BEGIN

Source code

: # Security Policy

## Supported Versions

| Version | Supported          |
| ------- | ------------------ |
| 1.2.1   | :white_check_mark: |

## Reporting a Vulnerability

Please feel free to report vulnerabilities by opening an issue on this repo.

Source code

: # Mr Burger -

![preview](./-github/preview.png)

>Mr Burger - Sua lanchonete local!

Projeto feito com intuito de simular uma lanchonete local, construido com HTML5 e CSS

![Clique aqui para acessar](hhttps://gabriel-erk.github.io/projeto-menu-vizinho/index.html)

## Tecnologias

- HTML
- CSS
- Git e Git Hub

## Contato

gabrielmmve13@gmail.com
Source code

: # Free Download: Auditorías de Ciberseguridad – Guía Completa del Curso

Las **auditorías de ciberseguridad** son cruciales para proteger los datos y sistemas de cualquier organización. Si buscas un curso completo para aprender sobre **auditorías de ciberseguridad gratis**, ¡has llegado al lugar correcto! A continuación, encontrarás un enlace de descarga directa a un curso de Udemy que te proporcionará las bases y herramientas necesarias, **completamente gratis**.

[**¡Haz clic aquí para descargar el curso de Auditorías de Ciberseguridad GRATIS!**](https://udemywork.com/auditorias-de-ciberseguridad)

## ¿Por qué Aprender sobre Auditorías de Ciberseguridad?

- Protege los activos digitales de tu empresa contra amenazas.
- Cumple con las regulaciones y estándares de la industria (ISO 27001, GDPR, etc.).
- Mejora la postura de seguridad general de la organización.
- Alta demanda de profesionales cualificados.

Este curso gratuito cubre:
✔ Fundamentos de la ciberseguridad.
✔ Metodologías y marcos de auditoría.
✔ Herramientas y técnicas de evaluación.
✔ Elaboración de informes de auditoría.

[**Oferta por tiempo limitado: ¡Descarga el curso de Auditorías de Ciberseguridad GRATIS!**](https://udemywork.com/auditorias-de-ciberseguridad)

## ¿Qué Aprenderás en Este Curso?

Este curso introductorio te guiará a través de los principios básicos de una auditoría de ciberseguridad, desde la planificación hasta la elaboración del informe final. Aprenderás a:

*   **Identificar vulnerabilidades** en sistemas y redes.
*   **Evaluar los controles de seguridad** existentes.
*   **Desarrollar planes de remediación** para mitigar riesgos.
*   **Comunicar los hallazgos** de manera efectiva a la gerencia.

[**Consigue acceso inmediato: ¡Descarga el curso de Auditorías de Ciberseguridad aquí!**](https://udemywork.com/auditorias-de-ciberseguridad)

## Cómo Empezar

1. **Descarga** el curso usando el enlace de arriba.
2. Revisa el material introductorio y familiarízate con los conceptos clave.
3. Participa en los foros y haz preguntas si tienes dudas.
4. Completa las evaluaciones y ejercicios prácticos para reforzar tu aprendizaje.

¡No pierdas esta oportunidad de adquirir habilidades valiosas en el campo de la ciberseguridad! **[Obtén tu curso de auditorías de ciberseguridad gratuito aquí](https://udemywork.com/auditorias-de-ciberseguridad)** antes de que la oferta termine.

END

Determine how many lines of the listing hold the word "Aprenderás", then write only that number.

Task solution:
2